Nach der Vereinbarung in dem Fall des OLG Hamburg haben von den Kosten des Rechtsstreits, zu denen die Gerichtskosten und die außergerichtlichen Kosten sämtlicher Parteien gehören, der Bekl. zu 1) 79 %, die Bekl. zu 2) 4 % und die Klägerin 17 % zu tragen. Dabei haben die Parteien in dem Vergleich ausdrücklich die „Kosten des Rechtsstreits“ und nicht die Kosten einzelner Parteien quotenmäßig verteilt. Hieraus ergibt sich kein für das Kostenfestsetzungsverfahren maßgeblicher Anhaltspunkt dafür, dass auch zwischen den Streitgenossen untereinander – im Fall des OLG Hamburg also zwischen dem Bekl. zu 1) einerseits und der Bekl. zu 2) andererseits – eine prozessuale Kostenerstattung stattfindet.

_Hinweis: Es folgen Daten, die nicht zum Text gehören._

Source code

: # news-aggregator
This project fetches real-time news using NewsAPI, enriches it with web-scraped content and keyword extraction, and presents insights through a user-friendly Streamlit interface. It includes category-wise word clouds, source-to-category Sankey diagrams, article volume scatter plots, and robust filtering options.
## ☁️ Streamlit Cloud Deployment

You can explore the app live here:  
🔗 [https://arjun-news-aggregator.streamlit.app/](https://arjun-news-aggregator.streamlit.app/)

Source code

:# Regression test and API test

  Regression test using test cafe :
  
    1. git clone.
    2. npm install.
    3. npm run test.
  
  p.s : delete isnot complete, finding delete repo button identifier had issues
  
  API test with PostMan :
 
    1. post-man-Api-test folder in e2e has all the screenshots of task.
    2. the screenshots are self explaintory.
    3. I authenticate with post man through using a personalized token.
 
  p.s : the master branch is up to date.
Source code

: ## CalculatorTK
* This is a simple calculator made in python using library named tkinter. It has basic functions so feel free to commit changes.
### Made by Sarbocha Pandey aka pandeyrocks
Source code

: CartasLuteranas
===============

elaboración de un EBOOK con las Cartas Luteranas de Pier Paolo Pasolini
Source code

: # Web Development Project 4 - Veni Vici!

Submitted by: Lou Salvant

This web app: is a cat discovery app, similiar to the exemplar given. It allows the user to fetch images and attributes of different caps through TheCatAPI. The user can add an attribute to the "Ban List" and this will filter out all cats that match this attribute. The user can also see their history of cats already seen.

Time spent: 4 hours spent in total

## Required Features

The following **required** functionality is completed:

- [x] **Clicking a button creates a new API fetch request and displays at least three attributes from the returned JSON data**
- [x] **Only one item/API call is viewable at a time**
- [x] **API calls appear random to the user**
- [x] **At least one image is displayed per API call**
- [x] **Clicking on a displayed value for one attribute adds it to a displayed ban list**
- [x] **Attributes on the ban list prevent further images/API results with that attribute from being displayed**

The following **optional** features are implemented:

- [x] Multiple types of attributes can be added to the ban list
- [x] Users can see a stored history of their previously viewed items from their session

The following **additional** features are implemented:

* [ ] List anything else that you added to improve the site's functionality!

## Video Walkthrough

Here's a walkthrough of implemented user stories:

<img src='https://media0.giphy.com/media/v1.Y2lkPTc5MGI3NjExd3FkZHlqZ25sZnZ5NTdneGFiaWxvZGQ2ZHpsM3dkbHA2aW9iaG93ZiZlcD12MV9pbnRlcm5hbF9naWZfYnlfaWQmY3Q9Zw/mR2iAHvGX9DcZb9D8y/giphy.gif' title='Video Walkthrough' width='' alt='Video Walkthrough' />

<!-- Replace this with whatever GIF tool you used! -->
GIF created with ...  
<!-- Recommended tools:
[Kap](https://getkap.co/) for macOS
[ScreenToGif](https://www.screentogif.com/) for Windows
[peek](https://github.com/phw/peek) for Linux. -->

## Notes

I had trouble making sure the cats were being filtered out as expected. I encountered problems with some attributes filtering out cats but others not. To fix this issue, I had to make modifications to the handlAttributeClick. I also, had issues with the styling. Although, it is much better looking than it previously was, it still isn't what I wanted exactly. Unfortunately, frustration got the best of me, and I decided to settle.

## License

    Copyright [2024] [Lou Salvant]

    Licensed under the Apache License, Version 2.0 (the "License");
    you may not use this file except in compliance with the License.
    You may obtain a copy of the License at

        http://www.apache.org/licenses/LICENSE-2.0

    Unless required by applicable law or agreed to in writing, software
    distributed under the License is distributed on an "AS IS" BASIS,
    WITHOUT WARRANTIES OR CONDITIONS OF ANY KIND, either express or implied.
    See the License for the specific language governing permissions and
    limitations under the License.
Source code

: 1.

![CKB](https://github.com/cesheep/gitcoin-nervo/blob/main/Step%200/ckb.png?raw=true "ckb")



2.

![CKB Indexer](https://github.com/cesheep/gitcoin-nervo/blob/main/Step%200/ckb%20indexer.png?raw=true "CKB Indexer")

bb) Ausnahme: Ausdrückliche Regelung
Eine Kostenfestsetzung zwischen Streitgenossen kommt ausnahmsweise dann in Betracht, wenn deren Ausgleichsansprüche im Innenverhältnis in dem betreffenden Titel eindeutig geregelt worden sind (OLG Hamburg; OLG Bremen; OLG Köln, je a.a.O.).
Praxishinweis:
Die Prozessbevollmächtigten der beteiligten Streitgenossen sollten deshalb darauf achten, eindeutige Regelungen betreffend die Kostenerstattungsansprüche der Parteien in den Vergleich aufzunehmen. Dies erfordert, dass die Kostenregelung nicht – wie es regelmäßig üblicherweise formuliert wird – die Kosten des Rechtsstreits betrifft, sondern die Kosten der jeweiligen Parteien.
Im Fall des OLG Hamburg hätte etwa folgende Vereinbarung eine Kostenfestsetzung zwischen den beiden Beklagten ermöglicht:
Formulierungsbeispiel:
„Von den außergerichtlichen Kosten der Bekl. zu 2) übernehmen der Bekl. zu 1) 40 % und die Klägerin...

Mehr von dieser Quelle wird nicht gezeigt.